Pedro Alves

Personal information
- Full name: Pedro Rafael Félix Alves
- Date of birth: 27 May 1983 (age 41)
- Place of birth: Lisbon, Portugal
- Height: 1.71 m (5 ft 7 in)
- Position(s): Midfielder, winger

Youth career
- 1993–1994: Vitória Lisboa
- 1994–1995: Olivais Moscavide
- 1995–1996: Sporting CP
- 1996–1997: Mem Martins
- 1997–1998: Estrela Amadora
- 1998: Louletano
- 1998–2000: Torres Novas
- 2000–2002: Louletano

Senior career*
- Years: Team / Apps / (Gls)
- 2002–2003: Louletano / 26 / (1)
- 2003–2004: Oriental / 32 / (4)
- 2004: Pinhalnovense / 12 / (1)
- 2005: Estrela Vendas Novas / 16 / (0)
- 2005–2006: Operário / 12 / (1)
- 2006–2007: Carregado
- 2007–2009: Sintrense / 26 / (6)
- 2009–2011: Pinhalnovense / 50 / (5)
- 2011–2012: Torreense / 27 / (2)
- 2012–2013: Aris Limassol / 24 / (8)
- 2013–2015: Oriental / 56 / (5)
- Total:  / 281 / (33)

Managerial career
- 2015–2018: Braga (scout)
- 2018–2023: Estoril (sporting director)
- 2023–2024: Olympiacos (sporting director)

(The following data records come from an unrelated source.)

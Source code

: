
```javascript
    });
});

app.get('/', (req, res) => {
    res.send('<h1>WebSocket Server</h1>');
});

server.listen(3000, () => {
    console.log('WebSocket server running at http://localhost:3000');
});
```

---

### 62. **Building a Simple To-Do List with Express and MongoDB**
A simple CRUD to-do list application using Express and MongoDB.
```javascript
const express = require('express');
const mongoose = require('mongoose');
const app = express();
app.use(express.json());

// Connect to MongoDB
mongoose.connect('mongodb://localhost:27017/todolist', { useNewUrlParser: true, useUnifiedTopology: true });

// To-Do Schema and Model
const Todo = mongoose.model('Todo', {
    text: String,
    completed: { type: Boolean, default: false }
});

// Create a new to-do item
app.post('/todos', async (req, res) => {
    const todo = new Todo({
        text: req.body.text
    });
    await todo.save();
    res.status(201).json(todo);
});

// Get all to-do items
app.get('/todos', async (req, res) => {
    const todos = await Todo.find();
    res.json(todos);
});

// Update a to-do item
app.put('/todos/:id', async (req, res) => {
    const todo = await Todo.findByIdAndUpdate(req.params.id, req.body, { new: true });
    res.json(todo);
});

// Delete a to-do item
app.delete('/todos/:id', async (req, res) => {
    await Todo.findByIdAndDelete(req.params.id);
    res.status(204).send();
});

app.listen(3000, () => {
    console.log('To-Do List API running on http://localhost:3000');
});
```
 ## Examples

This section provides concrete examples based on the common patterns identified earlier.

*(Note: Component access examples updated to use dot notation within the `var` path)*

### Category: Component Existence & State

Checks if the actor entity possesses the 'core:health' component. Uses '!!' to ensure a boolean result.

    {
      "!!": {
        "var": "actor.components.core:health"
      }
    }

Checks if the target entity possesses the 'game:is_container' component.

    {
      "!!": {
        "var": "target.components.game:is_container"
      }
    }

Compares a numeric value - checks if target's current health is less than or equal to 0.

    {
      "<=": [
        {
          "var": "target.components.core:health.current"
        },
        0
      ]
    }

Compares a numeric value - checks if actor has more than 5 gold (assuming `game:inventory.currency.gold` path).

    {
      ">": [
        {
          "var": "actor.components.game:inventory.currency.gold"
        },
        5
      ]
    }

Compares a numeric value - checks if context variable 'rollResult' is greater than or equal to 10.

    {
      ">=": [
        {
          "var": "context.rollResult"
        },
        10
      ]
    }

= Pedro Alves (footballer, born 1983) =

Portuguese footballer

Pedro Rafael Félix Alves (born 27 May 1983 in Lisbon) is a Portuguese former professional footballer who played as a midfielder or winger. He worked recently as a sporting director for Super League Greece club Olympiacos.